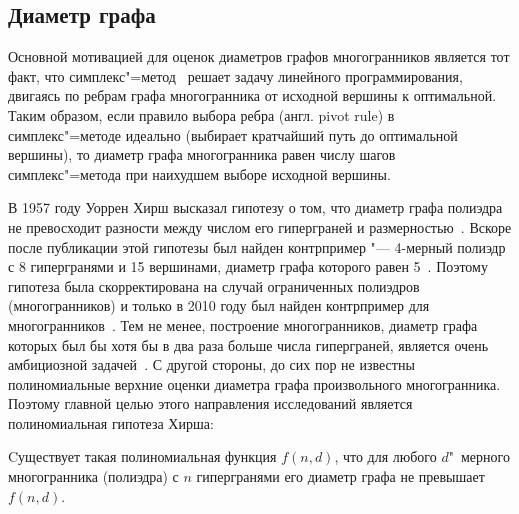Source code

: 

\subsection{Диаметр графа}
\label{sec:diameter}


Основной мотивацией для оценок диаметров графов многогранников является тот факт, что симплекс"=метод~\cite{Dantzig:1951} решает задачу линейного программирования, двигаясь по ребрам графа многогранника от исходной вершины к оптимальной.
Таким образом, если правило выбора ребра (англ. pivot rule) в симплекс"=методе идеально (выбирает кратчайший путь до оптимальной вершины), то диаметр графа многогранника равен числу шагов симплекс"=метода при наихудшем выборе исходной вершины.

В 1957 году Уоррен Хирш высказал гипотезу о том, что диаметр графа полиэдра не превосходит разности между числом его гиперграней и размерностью~\cite{Dantzig:1963}.
Вскоре после публикации этой гипотезы был найден контрпример "--- 4-мерный полиэдр с 8 гипергранями и 15 вершинами, диаметр графа которого равен 5~\cite{Klee:1967}.
Поэтому гипотеза была скорректирована на случай ограниченных полиэдров (многогранников) и только в 2010 году был найден контрпример для многогранников~\cite{Santos:2012}.
Тем не менее, построение многогранников, диаметр графа которых был бы хотя бы в два раза больше числа гиперграней, является очень амбициозной задачей~\cite{Santos:2013}.
С другой стороны, до сих пор не известны полиномиальные верхние оценки диаметра графа произвольного многогранника.
Поэтому главной целью этого направления исследований является полиномиальная гипотеза Хирша:

\begin{conjecture}
Cуществует такая полиномиальная функция $f(n, d)$,
что для любого $d$"~мерного многогранника (полиэдра)
с $n$ гипергранями его диаметр графа не превышает $f(n, d)$.
\end{conjecture}

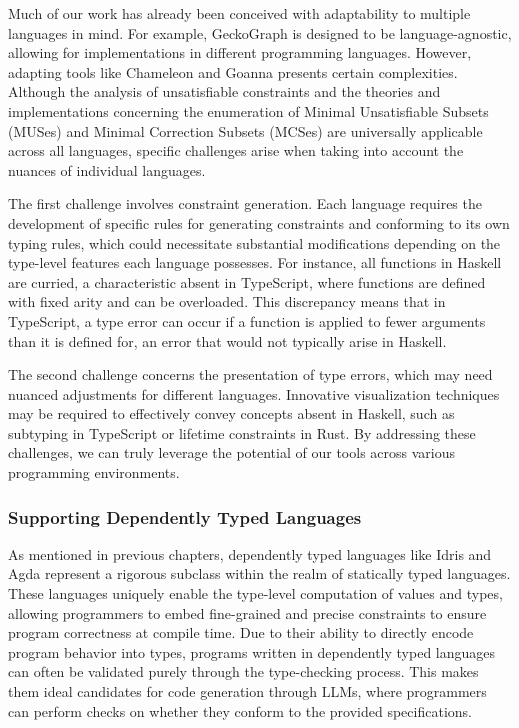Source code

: Much of our work has already been conceived with adaptability to multiple languages in mind. For example, GeckoGraph is designed to be language-agnostic, allowing for implementations in different programming languages. However, adapting tools like Chameleon and Goanna presents certain complexities. Although the analysis of unsatisfiable constraints and the theories and implementations concerning the enumeration of Minimal Unsatisfiable Subsets (MUSes) and Minimal Correction Subsets (MCSes) are universally applicable across all languages, specific challenges arise when taking into account the nuances of individual languages.

The first challenge involves constraint generation. Each language requires the development of specific rules for generating constraints and conforming to its own typing rules, which could necessitate substantial modifications depending on the type-level features each language possesses. For instance, all functions in Haskell are curried, a characteristic absent in TypeScript, where functions are defined with fixed arity and can be overloaded. This discrepancy means that in TypeScript, a type error can occur if a function is applied to fewer arguments than it is defined for, an error that would not typically arise in Haskell.

The second challenge concerns the presentation of type errors, which may need nuanced adjustments for different languages. Innovative visualization techniques may be required to effectively convey concepts absent in Haskell, such as subtyping in TypeScript or lifetime constraints in Rust. By addressing these challenges, we can truly leverage the potential of our tools across various programming environments.

\subsubsection{Supporting Dependently Typed Languages}

As mentioned in previous chapters, dependently typed languages like Idris and Agda represent a rigorous subclass within the realm of statically typed languages. These languages uniquely enable the type-level computation of values and types, allowing programmers to embed fine-grained and precise constraints to ensure program correctness at compile time. Due to their ability to directly encode program behavior into types, programs written in dependently typed languages can often be validated purely through the type-checking process. This makes them ideal candidates for code generation through LLMs, where programmers can perform checks on whether they conform to the provided specifications.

....

### What you have to do
Return the full listing exactly as it appears above, without its pictures.

### Completed task
Source code

: 

\subsection{Диаметр графа}
\label{sec:diameter}


Основной мотивацией для оценок диаметров графов многогранников является тот факт, что симплекс"=метод~\cite{Dantzig:1951} решает задачу линейного программирования, двигаясь по ребрам графа многогранника от исходной вершины к оптимальной.
Таким образом, если правило выбора ребра (англ. pivot rule) в симплекс"=методе идеально (выбирает кратчайший путь до оптимальной вершины), то диаметр графа многогранника равен числу шагов симплекс"=метода при наихудшем выборе исходной вершины.

В 1957 году Уоррен Хирш высказал гипотезу о том, что диаметр графа полиэдра не превосходит разности между числом его гиперграней и размерностью~\cite{Dantzig:1963}.
Вскоре после публикации этой гипотезы был найден контрпример "--- 4-мерный полиэдр с 8 гипергранями и 15 вершинами, диаметр графа которого равен 5~\cite{Klee:1967}.
Поэтому гипотеза была скорректирована на случай ограниченных полиэдров (многогранников) и только в 2010 году был найден контрпример для многогранников~\cite{Santos:2012}.
Тем не менее, построение многогранников, диаметр графа которых был бы хотя бы в два раза больше числа гиперграней, является очень амбициозной задачей~\cite{Santos:2013}.
С другой стороны, до сих пор не известны полиномиальные верхние оценки диаметра графа произвольного многогранника.
Поэтому главной целью этого направления исследований является полиномиальная гипотеза Хирша:

\begin{conjecture}
Cуществует такая полиномиальная функция $f(n, d)$,
что для любого $d$"~мерного многогранника (полиэдра)
с $n$ гипергранями его диаметр графа не превышает $f(n, d)$.
\end{conjecture}

Source code

: Much of our work has already been conceived with adaptability to multiple languages in mind. For example, GeckoGraph is designed to be language-agnostic, allowing for implementations in different programming languages. However, adapting tools like Chameleon and Goanna presents certain complexities. Although the analysis of unsatisfiable constraints and the theories and implementations concerning the enumeration of Minimal Unsatisfiable Subsets (MUSes) and Minimal Correction Subsets (MCSes) are universally applicable across all languages, specific challenges arise when taking into account the nuances of individual languages.

The first challenge involves constraint generation. Each language requires the development of specific rules for generating constraints and conforming to its own typing rules, which could necessitate substantial modifications depending on the type-level features each language possesses. For instance, all functions in Haskell are curried, a characteristic absent in TypeScript, where functions are defined with fixed arity and can be overloaded. This discrepancy means that in TypeScript, a type error can occur if a function is applied to fewer arguments than it is defined for, an error that would not typically arise in Haskell.

The second challenge concerns the presentation of type errors, which may need nuanced adjustments for different languages. Innovative visualization techniques may be required to effectively convey concepts absent in Haskell, such as subtyping in TypeScript or lifetime constraints in Rust. By addressing these challenges, we can truly leverage the potential of our tools across various programming environments.

\subsubsection{Supporting Dependently Typed Languages}

As mentioned in previous chapters, dependently typed languages like Idris and Agda represent a rigorous subclass within the realm of statically typed languages. These languages uniquely enable the type-level computation of values and types, allowing programmers to embed fine-grained and precise constraints to ensure program correctness at compile time. Due to their ability to directly encode program behavior into types, programs written in dependently typed languages can often be validated purely through the type-checking process. This makes them ideal candidates for code generation through LLMs, where programmers can perform checks on whether they conform to the provided specifications.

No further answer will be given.